**Data extracted from a collection**
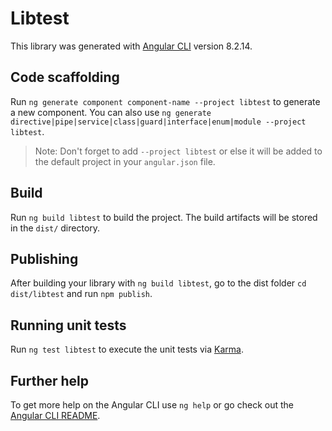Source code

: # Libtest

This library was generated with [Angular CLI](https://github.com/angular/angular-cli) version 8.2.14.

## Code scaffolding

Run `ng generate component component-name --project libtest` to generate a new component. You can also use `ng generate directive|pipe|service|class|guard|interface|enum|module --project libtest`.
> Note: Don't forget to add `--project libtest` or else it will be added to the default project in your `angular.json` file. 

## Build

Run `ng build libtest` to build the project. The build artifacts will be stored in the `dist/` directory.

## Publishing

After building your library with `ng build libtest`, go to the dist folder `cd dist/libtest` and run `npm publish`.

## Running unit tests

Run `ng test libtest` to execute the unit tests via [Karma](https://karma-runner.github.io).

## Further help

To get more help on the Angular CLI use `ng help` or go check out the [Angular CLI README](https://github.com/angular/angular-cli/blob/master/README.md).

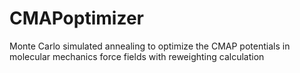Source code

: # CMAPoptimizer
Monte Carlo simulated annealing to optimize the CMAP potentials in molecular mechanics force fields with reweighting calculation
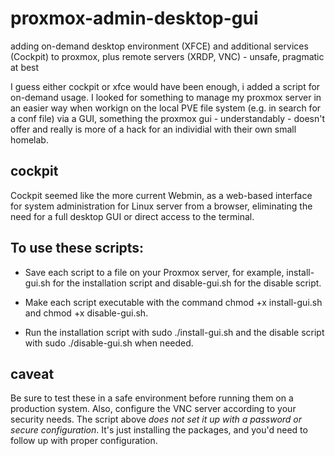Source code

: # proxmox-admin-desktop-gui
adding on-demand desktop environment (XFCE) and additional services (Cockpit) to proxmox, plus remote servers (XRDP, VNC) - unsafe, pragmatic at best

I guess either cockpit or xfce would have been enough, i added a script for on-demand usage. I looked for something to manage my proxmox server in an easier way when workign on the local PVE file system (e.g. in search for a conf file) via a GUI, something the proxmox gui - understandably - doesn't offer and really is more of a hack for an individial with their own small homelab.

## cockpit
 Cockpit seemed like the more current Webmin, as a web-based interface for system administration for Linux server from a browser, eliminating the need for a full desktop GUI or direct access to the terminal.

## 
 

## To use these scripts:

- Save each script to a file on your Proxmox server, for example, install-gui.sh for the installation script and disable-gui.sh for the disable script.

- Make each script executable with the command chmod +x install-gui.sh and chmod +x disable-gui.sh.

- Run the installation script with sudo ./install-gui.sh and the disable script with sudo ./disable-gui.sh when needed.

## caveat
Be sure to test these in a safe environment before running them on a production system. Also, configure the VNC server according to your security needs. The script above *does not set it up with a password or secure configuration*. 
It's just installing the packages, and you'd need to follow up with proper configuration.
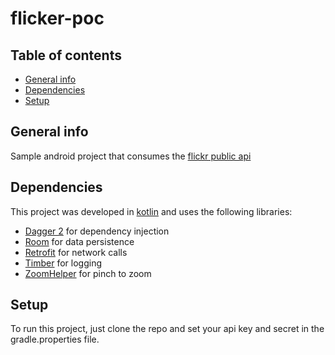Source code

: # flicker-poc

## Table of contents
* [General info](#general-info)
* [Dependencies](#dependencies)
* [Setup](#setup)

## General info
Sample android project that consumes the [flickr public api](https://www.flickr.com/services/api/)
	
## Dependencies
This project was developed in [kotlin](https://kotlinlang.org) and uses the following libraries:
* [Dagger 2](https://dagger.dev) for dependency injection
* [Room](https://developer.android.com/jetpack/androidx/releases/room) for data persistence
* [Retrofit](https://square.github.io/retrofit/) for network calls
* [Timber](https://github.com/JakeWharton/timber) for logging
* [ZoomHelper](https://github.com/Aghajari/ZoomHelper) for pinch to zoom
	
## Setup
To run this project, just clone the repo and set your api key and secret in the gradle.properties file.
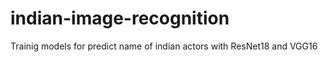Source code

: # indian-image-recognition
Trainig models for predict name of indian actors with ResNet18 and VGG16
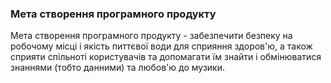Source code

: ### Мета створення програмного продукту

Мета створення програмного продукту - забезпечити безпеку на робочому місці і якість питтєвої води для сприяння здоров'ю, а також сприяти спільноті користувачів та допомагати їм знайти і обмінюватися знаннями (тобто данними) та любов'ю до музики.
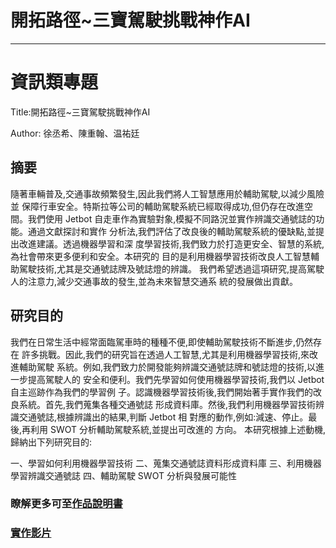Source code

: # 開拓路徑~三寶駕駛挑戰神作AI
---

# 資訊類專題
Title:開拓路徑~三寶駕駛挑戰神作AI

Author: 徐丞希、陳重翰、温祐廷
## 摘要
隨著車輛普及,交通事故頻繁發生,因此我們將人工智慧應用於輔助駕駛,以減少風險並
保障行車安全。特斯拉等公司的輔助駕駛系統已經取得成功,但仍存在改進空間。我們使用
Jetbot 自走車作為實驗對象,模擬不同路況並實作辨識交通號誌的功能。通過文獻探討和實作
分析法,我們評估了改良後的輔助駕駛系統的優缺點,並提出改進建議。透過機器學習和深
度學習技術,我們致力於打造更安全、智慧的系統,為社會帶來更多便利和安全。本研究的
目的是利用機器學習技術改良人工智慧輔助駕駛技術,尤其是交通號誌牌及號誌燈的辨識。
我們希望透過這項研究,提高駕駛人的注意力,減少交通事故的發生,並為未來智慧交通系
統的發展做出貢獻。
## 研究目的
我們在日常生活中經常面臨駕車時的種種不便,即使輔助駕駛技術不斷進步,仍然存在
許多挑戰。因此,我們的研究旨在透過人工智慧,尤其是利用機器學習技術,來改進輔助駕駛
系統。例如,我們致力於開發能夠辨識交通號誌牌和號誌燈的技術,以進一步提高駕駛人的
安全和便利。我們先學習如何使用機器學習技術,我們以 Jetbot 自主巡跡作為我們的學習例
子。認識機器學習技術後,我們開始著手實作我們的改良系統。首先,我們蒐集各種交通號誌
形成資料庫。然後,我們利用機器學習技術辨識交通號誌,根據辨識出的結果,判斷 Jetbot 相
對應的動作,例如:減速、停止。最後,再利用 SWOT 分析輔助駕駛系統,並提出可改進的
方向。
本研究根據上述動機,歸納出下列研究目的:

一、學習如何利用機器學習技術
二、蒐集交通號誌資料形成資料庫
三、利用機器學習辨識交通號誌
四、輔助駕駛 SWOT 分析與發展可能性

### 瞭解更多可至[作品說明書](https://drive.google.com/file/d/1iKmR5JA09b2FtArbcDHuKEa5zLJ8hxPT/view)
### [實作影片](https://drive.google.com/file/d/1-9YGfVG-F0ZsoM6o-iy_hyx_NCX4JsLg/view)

**Your instructions**
How many lines in the records above contain the word "configuration"? Reply with the number alone.

**Response area**
2